*Your objective*
Every entry in the data is to be written out exactly; no picture belongs in the copy.

(Working data begins)

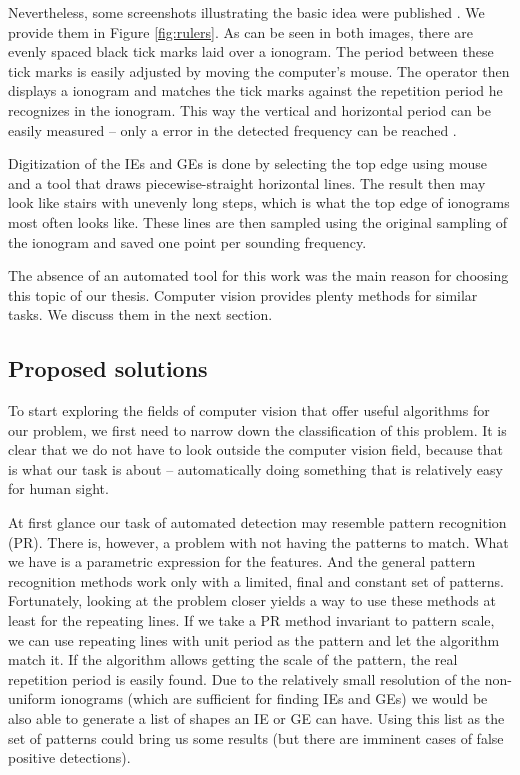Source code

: Nevertheless, some screenshots illustrating the basic idea were published \citep{Duru2008, Akalin2010}. We provide them in Figure \ref{fig:rulers}. As can be seen in both images, there are evenly spaced black tick marks laid over a ionogram. The period between these tick marks is easily adjusted by moving the computer's mouse. The operator then displays a ionogram and matches the tick marks against the repetition period he recognizes in the ionogram. This way the vertical and horizontal period can be easily measured -- only a  error in the detected frequency can be reached \citep[p.~2]{Duru2008}.

Digitization of the IEs and GEs is done by selecting the top edge using mouse and a tool that draws piecewise-straight horizontal lines. The result then may look like stairs with unevenly long steps, which is what the top edge of ionograms most often looks like. These lines are then sampled using the original sampling of the ionogram and saved one point per sounding frequency.

The absence of an automated tool for this work was the main reason for choosing this topic of our thesis. Computer vision provides plenty methods for similar tasks. We discuss them in the next section.

\subsection{Proposed solutions}
To start exploring the fields of computer vision that offer useful algorithms for our problem, we first need to narrow down the classification of this problem. It is clear that we do not have to look outside the computer vision field, because that is what our task is about -- automatically doing something that is relatively easy for human sight. 

At first glance our task of automated detection may resemble pattern recognition (PR). There is, however, a problem with not having the patterns to match. What we have is a parametric expression for the features. And the general pattern recognition methods work only with a limited, final and constant set of patterns. Fortunately, looking at the problem closer yields a way to use these methods at least for the repeating lines. If we take a PR method invariant to pattern scale, we can use repeating lines with unit period as the pattern and let the algorithm match it. If the algorithm allows getting the scale of the pattern, the real repetition period is easily found. Due to the relatively small resolution of the non-uniform ionograms (which are sufficient for finding IEs and GEs) we would be also able to generate a list of shapes an IE or GE can have. Using this list as the set of patterns could bring us some results (but there are imminent cases of false positive detections).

(Working data ends)

*The completed task*
Source code

: Nevertheless, some screenshots illustrating the basic idea were published \citep{Duru2008, Akalin2010}. We provide them in Figure \ref{fig:rulers}. As can be seen in both images, there are evenly spaced black tick marks laid over a ionogram. The period between these tick marks is easily adjusted by moving the computer's mouse. The operator then displays a ionogram and matches the tick marks against the repetition period he recognizes in the ionogram. This way the vertical and horizontal period can be easily measured -- only a  error in the detected frequency can be reached \citep[p.~2]{Duru2008}.

Digitization of the IEs and GEs is done by selecting the top edge using mouse and a tool that draws piecewise-straight horizontal lines. The result then may look like stairs with unevenly long steps, which is what the top edge of ionograms most often looks like. These lines are then sampled using the original sampling of the ionogram and saved one point per sounding frequency.

The absence of an automated tool for this work was the main reason for choosing this topic of our thesis. Computer vision provides plenty methods for similar tasks. We discuss them in the next section.

\subsection{Proposed solutions}
To start exploring the fields of computer vision that offer useful algorithms for our problem, we first need to narrow down the classification of this problem. It is clear that we do not have to look outside the computer vision field, because that is what our task is about -- automatically doing something that is relatively easy for human sight. 

At first glance our task of automated detection may resemble pattern recognition (PR). There is, however, a problem with not having the patterns to match. What we have is a parametric expression for the features. And the general pattern recognition methods work only with a limited, final and constant set of patterns. Fortunately, looking at the problem closer yields a way to use these methods at least for the repeating lines. If we take a PR method invariant to pattern scale, we can use repeating lines with unit period as the pattern and let the algorithm match it. If the algorithm allows getting the scale of the pattern, the real repetition period is easily found. Due to the relatively small resolution of the non-uniform ionograms (which are sufficient for finding IEs and GEs) we would be also able to generate a list of shapes an IE or GE can have. Using this list as the set of patterns could bring us some results (but there are imminent cases of false positive detections).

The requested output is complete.